Ken Matthys shares his love of shells with a friend shortly before his death in Oregon on May 12.
Ken Matthys shares his love of shells with a friend shortly before his death in Oregon on May 12.

Kenneth Charles Matthys, 81, longtime winter resident on Sanibel and Fort Myers passed away peacefully, surrounded by his family at his home in King City, Ore., on May 12, 2016.

Ken was born Nov. 22, 1935 to Charles and Marguerite Matthys in Fargo, N.D. He grew up on the family farm southwest of Fargo and took over running the farm at age 19 when his father died.
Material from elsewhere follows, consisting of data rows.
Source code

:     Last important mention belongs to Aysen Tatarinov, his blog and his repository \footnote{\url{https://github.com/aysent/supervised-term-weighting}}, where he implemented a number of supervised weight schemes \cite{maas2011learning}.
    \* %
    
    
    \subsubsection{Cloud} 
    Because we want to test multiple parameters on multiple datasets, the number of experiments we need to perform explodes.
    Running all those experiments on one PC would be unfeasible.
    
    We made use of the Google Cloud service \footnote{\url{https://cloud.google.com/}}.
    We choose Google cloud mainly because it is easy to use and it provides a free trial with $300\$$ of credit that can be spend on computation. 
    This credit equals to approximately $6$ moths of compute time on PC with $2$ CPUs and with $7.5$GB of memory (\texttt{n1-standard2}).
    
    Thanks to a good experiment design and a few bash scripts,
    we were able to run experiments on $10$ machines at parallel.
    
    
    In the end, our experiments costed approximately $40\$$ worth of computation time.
Ken and his wife Joyce moved to Keizer, Ore., with their five children in 1963. He worked for the Willamette Industries Albany Paper Mill for 30 years. However, he was best known by Keizer residents as a Marion County Deputy Sheriff. Ken joined the Marion County Sheriff Reserve Program in 1968 and in 1970 was authorized to operate a patrol vehicle alone, taking weekly assignments as a relief officer. He rose to the rank of Captain and under his guidance the Reserve Program grew to 79 officers. He often said that the Paper Mill paid the bills, but he got his job satisfaction from the 14 years he worked as a deputy.

Ken was an avid fisherman and hunter. After retiring, his search for fish and game changed to a search for seashells, a hobby that began after a chance visit to Sanibel in 1989. When he retired in 1993, there was no question as to where he and Joyce would spend their winters. They both quickly got involved with shell-related activities on the island. Ken was one of the original volunteers at the Bailey-Matthews Shell Museum. During the annual Shell Festival, the Shell Tent became his home away from home. He enjoyed the interaction with Sanibel visitors, especially the children who usually left the tent with a free shell in their pocket. Ken and Joyce began sharing their enthusiasm for the hobby of shell collecting on a higher level when they began working with the Road Scholar adult education tours that visit Sanibel. Ken was a member of the Sanibel-Captiva Shell Club and an avid competitor in the Sanibel Shell Shows.

Ken is survived by his wife of 59 years, Joyce; his five children, eight grandchildren, one great-grandchild and his sister Maxine Matthys of Fargo.

A memorial service will be held on Saturday, July 23, 2016 at 11:00 a.m. at the Keizer Elks Lodge, Keizer, Ore. His ashes will be buried at the Mountain View Cemetery in Oregon City. When it was learned that there were no restrictions as to the burial container that could be used for his ashes, the choice was an obvious one – a large Florida horse conch, one of his favorite shells.